Both acquisition agreements and financing commitment papers often include a marketing period concept in addition to the outside drop dead date for closing. The marketing period provision essentially says that regardless of the drop dead date, the lenders get an agreed period of time prior to closing of the financing to syndicate all or part of the financing. Of course, like the other conditions in the acquisition financing, the buyer and seller will be very focused on making sure that the two marketing periods are consistent. Topics of discussion among the buyer, seller, and lender parties may include the following:

  • What event starts the marketing period? Typically, the provision of required information for the syndication starts the marketing period. But what constitutes such required information can be a matter of debate. At a minimum, required information includes specified financial information. In some deals, however, the marketing period does not start until a bank book (confidential information memorandum) or other offering document, or specified parts thereof, is delivered to the lenders.
  • What happens if there is a dispute over the commencement of the marketing period? Most financing commitments and purchase agreements now include detailed procedural provisions giving the applicable parties the right to give notice when they believe they have satisfied the requirements for starting the marketing period, as well as giving the counterparties the right to object.
  • How long is the marketing period (and what, if any, are the blackout dates)? Most deals provide for a period of between 15 to 20 days (or business days), subject to tolling or extension for agreed blackout days during holiday periods (such as late August and late December) when financial market participants are likely to be on vacation.

Additional Conditions

In addition to the conditions discussed in this section, commitment letters contain additional closing conditions that are generally uncontroversial.

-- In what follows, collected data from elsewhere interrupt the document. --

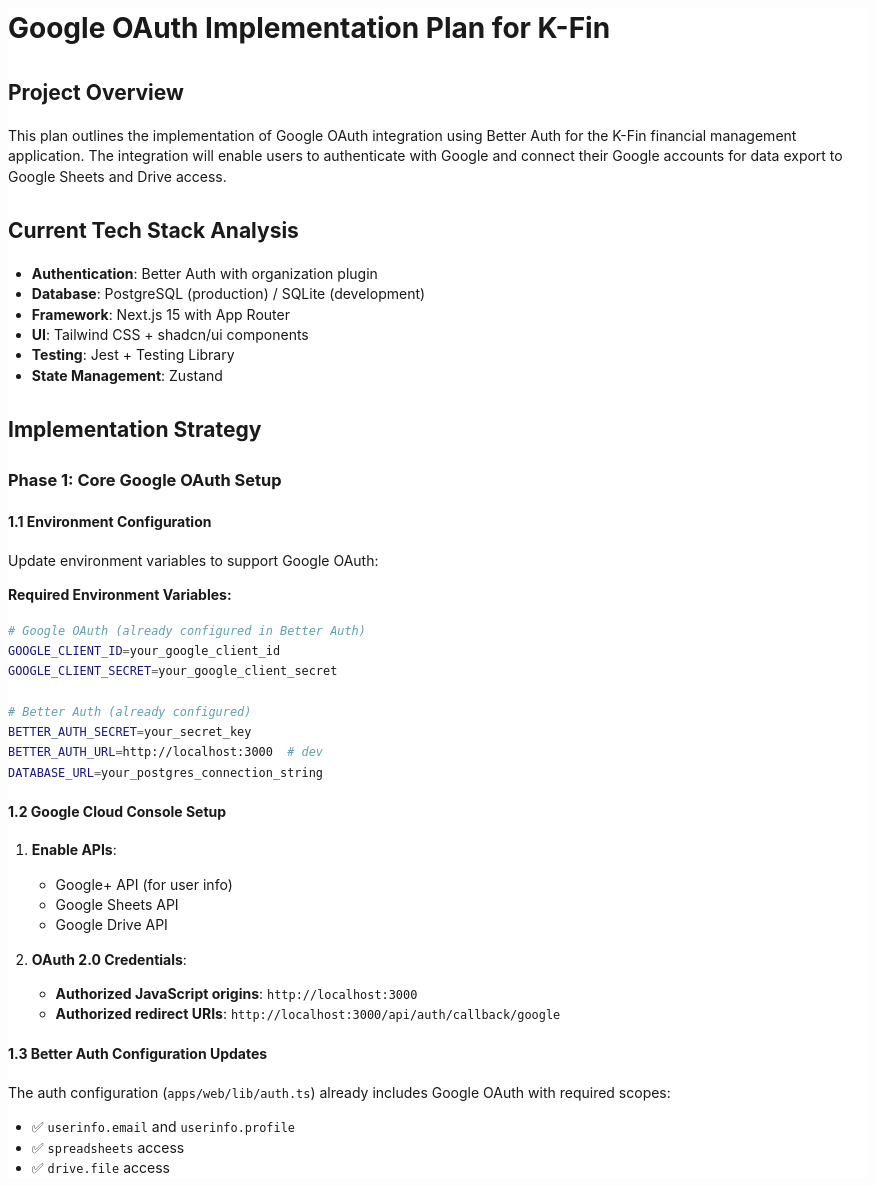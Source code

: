 # Google OAuth Implementation Plan for K-Fin

## Project Overview
This plan outlines the implementation of Google OAuth integration using Better Auth for the K-Fin financial management application. The integration will enable users to authenticate with Google and connect their Google accounts for data export to Google Sheets and Drive access.

## Current Tech Stack Analysis
- **Authentication**: Better Auth with organization plugin
- **Database**: PostgreSQL (production) / SQLite (development)
- **Framework**: Next.js 15 with App Router
- **UI**: Tailwind CSS + shadcn/ui components
- **Testing**: Jest + Testing Library
- **State Management**: Zustand

## Implementation Strategy

### Phase 1: Core Google OAuth Setup

#### 1.1 Environment Configuration
Update environment variables to support Google OAuth:

**Required Environment Variables:**
```bash
# Google OAuth (already configured in Better Auth)
GOOGLE_CLIENT_ID=your_google_client_id
GOOGLE_CLIENT_SECRET=your_google_client_secret

# Better Auth (already configured)
BETTER_AUTH_SECRET=your_secret_key
BETTER_AUTH_URL=http://localhost:3000  # dev
DATABASE_URL=your_postgres_connection_string
```

#### 1.2 Google Cloud Console Setup
1. **Enable APIs**:
   - Google+ API (for user info)
   - Google Sheets API 
   - Google Drive API

2. **OAuth 2.0 Credentials**:
   - **Authorized JavaScript origins**: `http://localhost:3000`
   - **Authorized redirect URIs**: `http://localhost:3000/api/auth/callback/google`

#### 1.3 Better Auth Configuration Updates
The auth configuration (`apps/web/lib/auth.ts`) already includes Google OAuth with required scopes:
- ✅ `userinfo.email` and `userinfo.profile`
- ✅ `spreadsheets` access
- ✅ `drive.file` access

  • The lenders usually require the delivery of certain financial statements, such as the financial statements of the seller as they become available, and pro forma financial statements giving effect to the acquisition, including the funding of the acquisition. Some of these financial statements, such as quarterly interim financials and annual audited financials for a public company, are included in the required information that starts the marketing period. The buyer should make sure that the acquisition agreement contains a covenant requiring the seller to deliver those financial statements required by the commitment letter, although it is up to the buyer to produce any required pro forma financial statements.
  • The borrower must also deliver customary closing documentation, such as legal opinions, certificates, and resolutions.
  • Other common conditions include the borrower’s obligation to deliver certain information requested within an agreed time frame before closing to comply with any applicable know your customer and anti-money laundering rules and regulations, including the USA PATRIOT Act, as well as the borrower’s obligation to pay any fees of the lead lenders invoiced within an agreed time frame before closing.